**Information supplied**
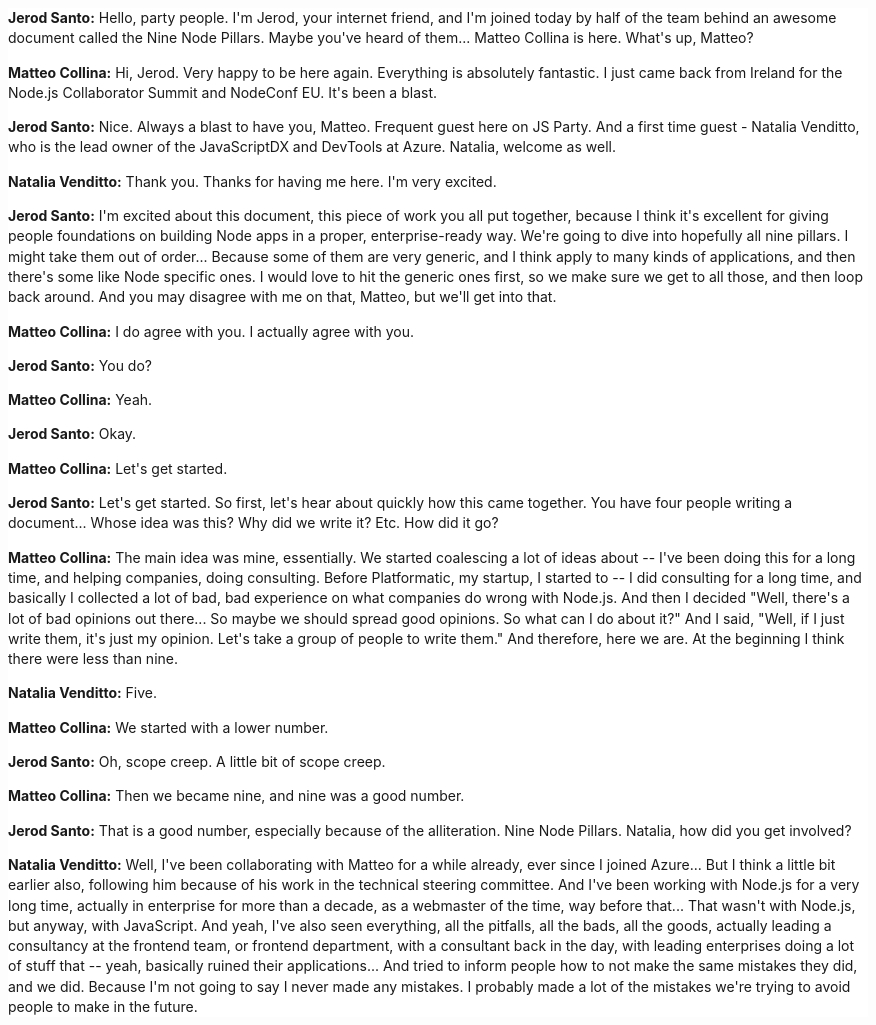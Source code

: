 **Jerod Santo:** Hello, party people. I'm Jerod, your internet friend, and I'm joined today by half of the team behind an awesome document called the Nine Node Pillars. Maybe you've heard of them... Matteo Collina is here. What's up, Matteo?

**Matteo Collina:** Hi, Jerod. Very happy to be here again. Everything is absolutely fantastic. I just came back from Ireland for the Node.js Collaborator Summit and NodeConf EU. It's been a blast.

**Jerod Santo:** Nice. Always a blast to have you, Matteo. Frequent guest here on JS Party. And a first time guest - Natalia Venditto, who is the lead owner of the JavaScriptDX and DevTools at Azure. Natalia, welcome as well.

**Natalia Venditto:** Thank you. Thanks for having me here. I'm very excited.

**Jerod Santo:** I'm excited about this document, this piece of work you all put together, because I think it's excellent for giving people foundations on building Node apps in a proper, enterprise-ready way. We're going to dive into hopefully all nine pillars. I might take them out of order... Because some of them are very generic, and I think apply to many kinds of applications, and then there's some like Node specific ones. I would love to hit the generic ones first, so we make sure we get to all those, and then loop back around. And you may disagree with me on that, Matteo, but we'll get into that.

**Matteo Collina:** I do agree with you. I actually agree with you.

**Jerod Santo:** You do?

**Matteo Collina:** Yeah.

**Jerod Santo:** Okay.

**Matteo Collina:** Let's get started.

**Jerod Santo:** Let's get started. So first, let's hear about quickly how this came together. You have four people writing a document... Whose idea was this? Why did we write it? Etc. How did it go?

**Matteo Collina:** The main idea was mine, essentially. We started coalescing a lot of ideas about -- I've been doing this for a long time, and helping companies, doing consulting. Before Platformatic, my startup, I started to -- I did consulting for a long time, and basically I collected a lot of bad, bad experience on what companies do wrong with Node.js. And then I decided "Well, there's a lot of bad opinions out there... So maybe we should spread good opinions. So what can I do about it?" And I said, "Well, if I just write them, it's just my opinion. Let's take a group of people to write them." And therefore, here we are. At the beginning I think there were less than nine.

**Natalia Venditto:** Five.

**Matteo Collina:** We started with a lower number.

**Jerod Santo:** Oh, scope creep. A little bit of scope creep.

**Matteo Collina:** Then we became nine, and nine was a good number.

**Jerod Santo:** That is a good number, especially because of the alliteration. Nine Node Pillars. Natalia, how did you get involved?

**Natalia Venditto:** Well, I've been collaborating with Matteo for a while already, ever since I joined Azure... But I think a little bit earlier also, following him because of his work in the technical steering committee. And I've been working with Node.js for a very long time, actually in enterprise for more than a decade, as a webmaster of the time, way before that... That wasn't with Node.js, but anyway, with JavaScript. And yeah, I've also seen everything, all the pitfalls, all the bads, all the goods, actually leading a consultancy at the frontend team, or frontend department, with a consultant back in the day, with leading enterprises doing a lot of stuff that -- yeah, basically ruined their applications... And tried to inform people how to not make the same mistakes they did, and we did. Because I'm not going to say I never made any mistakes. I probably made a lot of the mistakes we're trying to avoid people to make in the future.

---

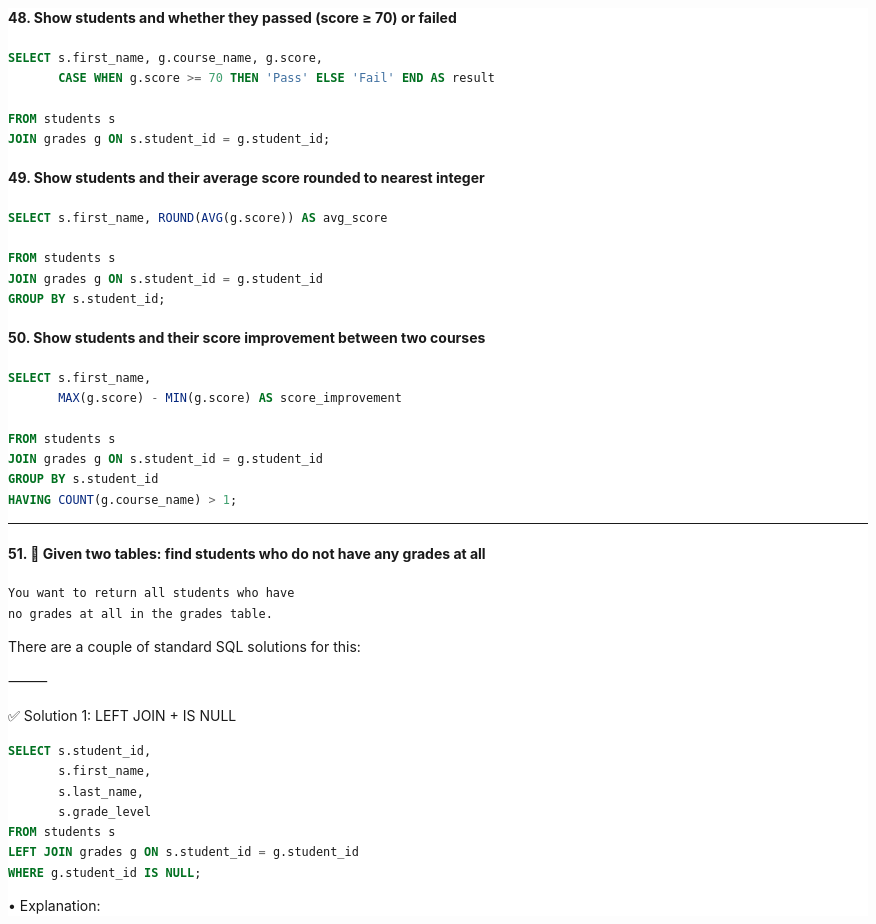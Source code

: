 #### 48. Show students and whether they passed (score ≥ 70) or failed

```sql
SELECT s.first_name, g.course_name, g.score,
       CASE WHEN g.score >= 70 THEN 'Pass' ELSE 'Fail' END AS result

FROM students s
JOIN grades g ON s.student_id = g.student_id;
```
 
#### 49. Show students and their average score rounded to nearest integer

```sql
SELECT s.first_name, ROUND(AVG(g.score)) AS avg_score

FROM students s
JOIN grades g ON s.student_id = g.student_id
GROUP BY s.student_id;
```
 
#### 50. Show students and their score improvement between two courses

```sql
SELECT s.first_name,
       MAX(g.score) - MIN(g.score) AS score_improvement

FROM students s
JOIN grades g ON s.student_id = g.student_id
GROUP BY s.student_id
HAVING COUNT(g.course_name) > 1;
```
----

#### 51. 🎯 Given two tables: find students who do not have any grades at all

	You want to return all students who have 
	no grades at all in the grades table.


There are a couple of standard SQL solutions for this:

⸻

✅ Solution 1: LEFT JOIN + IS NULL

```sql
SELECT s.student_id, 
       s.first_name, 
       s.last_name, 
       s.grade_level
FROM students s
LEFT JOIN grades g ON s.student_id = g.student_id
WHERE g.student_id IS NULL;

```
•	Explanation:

**Exercise**
Look over the records above, and wherever a line contains the string "together", copy that line.

**Result for this exercise**
**Jerod Santo:** I'm excited about this document, this piece of work you all put together, because I think it's excellent for giving people foundations on building Node apps in a proper, enterprise-ready way. We're going to dive into hopefully all nine pillars. I might take them out of order... Because some of them are very generic, and I think apply to many kinds of applications, and then there's some like Node specific ones. I would love to hit the generic ones first, so we make sure we get to all those, and then loop back around. And you may disagree with me on that, Matteo, but we'll get into that.
**Jerod Santo:** Let's get started. So first, let's hear about quickly how this came together. You have four people writing a document... Whose idea was this? Why did we write it? Etc. How did it go?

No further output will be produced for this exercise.